• _What you have to do_: Retype every line from the start of the data down to and including the line with "- [链接2](https://www.cnblogs.". Skip the pictures.

• _Provided data_:
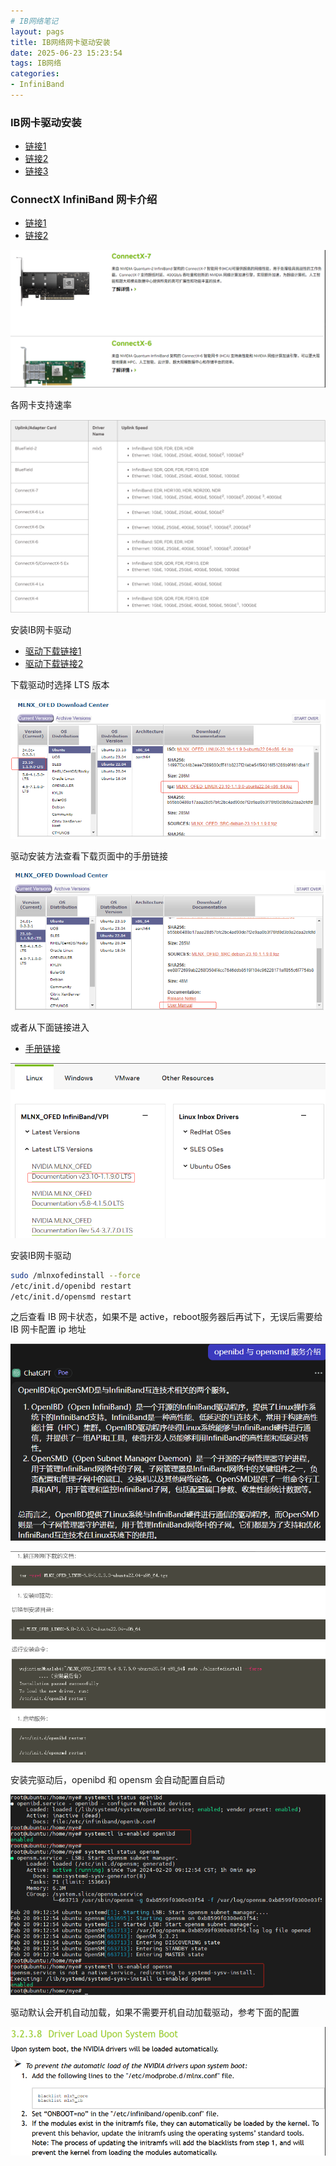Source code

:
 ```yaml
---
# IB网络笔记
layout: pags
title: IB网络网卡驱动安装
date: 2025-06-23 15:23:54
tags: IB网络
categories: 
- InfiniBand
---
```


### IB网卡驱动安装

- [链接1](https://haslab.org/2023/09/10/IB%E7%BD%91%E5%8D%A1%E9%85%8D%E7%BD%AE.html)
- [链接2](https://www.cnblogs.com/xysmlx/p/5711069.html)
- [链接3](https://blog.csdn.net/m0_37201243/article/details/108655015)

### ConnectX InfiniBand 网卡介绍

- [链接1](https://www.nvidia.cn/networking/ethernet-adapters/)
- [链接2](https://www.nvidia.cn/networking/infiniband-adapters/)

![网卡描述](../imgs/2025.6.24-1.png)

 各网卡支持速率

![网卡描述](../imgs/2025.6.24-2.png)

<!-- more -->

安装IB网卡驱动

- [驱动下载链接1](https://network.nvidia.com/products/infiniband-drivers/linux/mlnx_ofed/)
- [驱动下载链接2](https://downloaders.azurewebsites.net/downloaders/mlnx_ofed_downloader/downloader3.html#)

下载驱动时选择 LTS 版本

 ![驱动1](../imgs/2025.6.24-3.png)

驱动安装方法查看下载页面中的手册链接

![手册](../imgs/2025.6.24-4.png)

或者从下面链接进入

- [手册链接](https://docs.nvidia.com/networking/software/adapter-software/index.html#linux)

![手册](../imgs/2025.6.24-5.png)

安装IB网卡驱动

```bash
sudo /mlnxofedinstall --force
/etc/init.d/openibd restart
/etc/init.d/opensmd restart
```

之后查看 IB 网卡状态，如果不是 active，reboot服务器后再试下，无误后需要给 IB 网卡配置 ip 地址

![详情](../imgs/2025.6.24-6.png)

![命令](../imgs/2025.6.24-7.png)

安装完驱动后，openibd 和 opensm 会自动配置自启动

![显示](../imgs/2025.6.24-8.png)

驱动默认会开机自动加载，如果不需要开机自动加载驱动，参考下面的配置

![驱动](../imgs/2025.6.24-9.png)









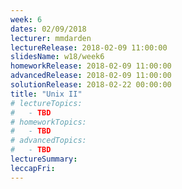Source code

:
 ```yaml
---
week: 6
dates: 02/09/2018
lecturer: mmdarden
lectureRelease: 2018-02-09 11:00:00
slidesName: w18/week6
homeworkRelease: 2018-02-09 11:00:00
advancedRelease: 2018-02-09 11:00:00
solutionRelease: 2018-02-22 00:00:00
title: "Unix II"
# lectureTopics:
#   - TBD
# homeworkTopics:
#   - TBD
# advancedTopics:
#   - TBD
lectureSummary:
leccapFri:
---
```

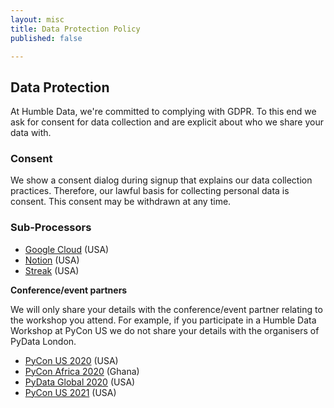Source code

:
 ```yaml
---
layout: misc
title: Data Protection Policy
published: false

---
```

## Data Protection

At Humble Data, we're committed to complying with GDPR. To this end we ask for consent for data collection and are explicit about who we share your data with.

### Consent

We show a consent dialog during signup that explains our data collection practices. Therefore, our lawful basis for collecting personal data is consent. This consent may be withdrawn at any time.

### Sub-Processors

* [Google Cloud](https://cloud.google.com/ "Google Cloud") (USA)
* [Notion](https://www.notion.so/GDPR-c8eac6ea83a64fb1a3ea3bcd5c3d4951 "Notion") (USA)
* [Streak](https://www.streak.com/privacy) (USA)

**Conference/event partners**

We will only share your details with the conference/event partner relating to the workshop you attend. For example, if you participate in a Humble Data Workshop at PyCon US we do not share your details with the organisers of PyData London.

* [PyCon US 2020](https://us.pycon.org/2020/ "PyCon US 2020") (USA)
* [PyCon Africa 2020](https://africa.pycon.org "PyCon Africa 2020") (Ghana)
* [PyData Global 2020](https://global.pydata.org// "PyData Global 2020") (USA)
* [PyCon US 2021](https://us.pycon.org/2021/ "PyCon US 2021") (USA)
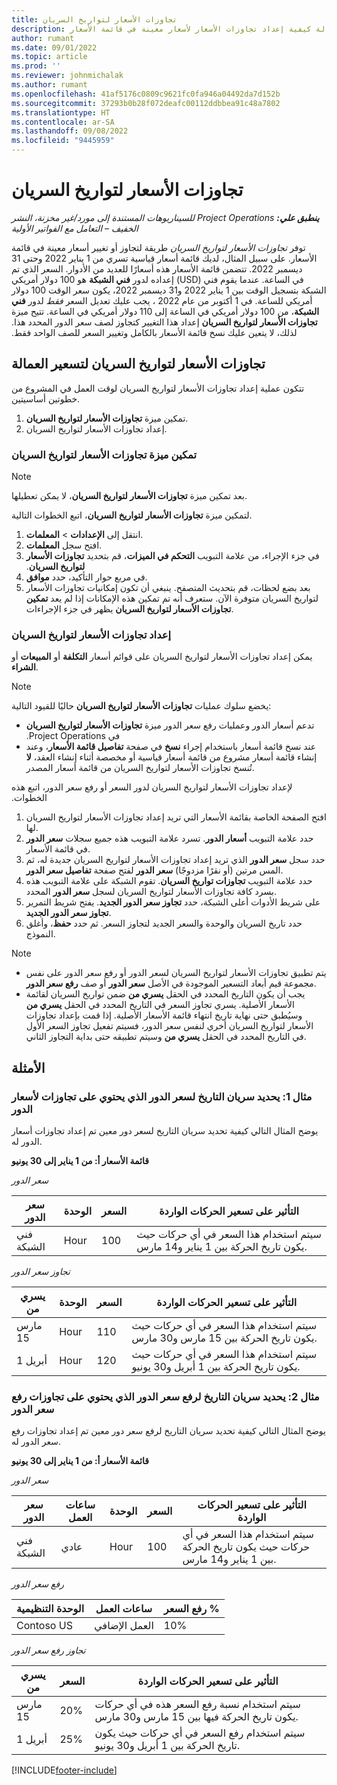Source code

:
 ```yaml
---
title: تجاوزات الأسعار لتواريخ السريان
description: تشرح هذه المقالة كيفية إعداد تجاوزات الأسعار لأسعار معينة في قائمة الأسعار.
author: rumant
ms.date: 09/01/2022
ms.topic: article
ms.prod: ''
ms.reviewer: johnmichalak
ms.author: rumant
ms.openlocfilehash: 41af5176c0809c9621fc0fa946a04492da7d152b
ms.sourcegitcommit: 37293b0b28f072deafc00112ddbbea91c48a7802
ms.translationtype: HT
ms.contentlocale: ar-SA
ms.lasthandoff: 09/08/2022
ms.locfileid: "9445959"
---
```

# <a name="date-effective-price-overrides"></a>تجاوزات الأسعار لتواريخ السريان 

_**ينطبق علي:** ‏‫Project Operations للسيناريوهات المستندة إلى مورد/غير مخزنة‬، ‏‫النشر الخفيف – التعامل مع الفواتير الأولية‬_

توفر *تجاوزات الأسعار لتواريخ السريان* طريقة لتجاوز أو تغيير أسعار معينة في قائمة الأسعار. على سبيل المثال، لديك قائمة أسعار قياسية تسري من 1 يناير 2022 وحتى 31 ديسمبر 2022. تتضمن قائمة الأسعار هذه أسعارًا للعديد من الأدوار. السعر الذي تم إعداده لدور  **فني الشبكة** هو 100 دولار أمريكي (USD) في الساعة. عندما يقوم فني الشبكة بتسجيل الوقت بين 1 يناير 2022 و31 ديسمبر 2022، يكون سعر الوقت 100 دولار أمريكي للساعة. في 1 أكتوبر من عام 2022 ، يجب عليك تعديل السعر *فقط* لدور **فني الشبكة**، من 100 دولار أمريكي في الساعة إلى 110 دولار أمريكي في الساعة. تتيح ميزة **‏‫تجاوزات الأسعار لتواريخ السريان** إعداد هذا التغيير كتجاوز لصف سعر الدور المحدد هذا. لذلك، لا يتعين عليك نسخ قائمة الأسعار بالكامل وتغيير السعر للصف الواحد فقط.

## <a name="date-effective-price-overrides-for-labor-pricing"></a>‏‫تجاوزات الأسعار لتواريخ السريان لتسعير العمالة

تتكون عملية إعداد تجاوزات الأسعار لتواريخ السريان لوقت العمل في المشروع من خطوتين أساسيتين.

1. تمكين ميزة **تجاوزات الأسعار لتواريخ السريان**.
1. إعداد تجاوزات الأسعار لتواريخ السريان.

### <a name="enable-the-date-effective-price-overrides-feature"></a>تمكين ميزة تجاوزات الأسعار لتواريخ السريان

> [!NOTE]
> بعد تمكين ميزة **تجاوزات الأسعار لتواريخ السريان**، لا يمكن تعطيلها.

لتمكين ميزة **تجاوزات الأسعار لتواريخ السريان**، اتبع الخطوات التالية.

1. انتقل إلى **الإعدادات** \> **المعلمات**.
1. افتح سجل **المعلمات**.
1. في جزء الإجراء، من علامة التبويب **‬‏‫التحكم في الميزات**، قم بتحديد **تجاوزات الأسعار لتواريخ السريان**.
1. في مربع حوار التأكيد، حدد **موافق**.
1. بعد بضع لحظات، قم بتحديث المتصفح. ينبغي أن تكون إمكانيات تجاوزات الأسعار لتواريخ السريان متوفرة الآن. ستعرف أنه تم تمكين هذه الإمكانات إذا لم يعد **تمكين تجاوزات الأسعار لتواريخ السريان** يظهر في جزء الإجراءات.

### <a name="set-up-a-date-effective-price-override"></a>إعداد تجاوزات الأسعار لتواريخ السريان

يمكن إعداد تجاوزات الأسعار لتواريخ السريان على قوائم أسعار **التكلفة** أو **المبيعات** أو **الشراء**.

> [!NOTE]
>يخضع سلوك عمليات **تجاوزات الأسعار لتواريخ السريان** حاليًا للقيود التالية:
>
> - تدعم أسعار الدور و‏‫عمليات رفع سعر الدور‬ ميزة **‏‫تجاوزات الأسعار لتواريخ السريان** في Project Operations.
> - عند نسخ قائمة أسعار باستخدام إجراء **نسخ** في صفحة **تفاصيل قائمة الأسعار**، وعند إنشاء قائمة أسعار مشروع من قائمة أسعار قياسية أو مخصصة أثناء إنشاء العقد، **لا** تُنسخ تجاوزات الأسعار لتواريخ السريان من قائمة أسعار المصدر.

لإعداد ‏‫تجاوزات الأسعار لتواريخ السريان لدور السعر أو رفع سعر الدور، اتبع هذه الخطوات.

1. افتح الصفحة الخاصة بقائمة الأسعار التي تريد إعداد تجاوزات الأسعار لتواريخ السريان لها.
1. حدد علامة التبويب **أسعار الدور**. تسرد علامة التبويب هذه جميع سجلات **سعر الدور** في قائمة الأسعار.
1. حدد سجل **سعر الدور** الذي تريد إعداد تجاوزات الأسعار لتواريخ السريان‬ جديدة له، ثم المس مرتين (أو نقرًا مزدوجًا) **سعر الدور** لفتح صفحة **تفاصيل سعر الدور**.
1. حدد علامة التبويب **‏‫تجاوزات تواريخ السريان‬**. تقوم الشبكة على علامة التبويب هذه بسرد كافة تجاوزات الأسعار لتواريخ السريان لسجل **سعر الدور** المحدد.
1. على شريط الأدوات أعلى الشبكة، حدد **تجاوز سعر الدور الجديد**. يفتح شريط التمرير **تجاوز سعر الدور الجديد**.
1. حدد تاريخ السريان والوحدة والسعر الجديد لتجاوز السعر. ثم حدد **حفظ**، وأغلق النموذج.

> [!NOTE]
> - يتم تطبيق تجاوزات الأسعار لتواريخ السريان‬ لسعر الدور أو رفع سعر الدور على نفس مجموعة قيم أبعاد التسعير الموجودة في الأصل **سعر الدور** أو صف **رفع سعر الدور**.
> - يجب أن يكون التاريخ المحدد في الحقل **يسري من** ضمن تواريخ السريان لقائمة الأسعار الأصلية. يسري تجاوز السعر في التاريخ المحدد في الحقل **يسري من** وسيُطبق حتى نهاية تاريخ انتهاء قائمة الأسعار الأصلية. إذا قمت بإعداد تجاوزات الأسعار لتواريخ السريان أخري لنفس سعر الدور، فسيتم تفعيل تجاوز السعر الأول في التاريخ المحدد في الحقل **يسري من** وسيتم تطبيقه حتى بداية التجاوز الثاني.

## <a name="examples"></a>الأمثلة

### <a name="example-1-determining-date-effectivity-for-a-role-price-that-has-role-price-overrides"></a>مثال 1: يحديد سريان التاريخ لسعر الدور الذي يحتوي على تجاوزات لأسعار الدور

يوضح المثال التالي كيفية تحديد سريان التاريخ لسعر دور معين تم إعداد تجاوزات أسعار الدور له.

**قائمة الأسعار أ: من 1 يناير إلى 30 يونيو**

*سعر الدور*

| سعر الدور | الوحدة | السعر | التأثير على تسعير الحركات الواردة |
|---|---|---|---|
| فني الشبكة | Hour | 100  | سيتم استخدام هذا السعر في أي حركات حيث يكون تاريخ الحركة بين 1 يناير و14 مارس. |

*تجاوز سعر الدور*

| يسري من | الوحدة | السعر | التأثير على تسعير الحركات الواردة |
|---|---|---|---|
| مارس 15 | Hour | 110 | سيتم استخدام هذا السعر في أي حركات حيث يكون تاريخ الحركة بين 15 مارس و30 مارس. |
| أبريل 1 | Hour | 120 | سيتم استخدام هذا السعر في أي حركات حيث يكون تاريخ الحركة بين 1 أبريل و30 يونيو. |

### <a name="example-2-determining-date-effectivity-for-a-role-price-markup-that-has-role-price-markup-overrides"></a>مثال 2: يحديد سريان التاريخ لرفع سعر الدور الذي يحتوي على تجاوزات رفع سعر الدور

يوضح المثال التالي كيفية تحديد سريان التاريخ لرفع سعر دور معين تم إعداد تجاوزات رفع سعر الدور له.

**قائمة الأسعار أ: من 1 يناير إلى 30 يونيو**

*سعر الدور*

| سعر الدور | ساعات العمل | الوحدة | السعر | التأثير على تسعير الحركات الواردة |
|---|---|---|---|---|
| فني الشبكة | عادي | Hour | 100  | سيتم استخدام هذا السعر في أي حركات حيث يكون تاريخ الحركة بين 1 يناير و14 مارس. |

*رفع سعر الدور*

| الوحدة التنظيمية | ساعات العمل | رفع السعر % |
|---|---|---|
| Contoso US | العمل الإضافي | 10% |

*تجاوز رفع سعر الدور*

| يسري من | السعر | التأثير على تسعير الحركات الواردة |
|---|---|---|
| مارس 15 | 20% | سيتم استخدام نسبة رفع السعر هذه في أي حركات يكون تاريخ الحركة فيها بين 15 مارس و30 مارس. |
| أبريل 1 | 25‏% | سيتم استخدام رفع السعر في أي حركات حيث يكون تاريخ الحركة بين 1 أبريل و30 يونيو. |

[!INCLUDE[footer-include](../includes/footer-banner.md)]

• _Result below_:
Source code

:
 ```yaml
---
# IB网络笔记
layout: pags
title: IB网络网卡驱动安装
date: 2025-06-23 15:23:54
tags: IB网络
categories: 
- InfiniBand
---
```


### IB网卡驱动安装

- [链接1](https://haslab.org/2023/09/10/IB%E7%BD%91%E5%8D%A1%E9%85%8D%E7%BD%AE.html)
- [链接2](https://www.cnblogs.com/xysmlx/p/5711069.html)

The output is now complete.